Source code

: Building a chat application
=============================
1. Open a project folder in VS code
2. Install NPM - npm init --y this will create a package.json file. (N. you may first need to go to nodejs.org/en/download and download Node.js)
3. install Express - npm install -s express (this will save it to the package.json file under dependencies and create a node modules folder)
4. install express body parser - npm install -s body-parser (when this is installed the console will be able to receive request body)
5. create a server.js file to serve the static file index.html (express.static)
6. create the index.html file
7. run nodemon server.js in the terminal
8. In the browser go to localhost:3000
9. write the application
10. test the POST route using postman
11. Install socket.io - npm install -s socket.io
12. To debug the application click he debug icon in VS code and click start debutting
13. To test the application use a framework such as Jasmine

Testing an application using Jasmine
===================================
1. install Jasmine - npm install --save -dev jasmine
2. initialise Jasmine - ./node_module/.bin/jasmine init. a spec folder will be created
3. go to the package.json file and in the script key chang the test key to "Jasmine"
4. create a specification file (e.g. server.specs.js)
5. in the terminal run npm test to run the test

◆ ◆ ◆ ◆ ◆ ◆ ◆

- _Required work_
Set down, word for word, the line that contains "Testing an application using Jasmine" and all lines after it up to the end of the listing.

- _Output of the exercise_
Testing an application using Jasmine
===================================
1. install Jasmine - npm install --save -dev jasmine
2. initialise Jasmine - ./node_module/.bin/jasmine init. a spec folder will be created
3. go to the package.json file and in the script key chang the test key to "Jasmine"
4. create a specification file (e.g. server.specs.js)
5. in the terminal run npm test to run the test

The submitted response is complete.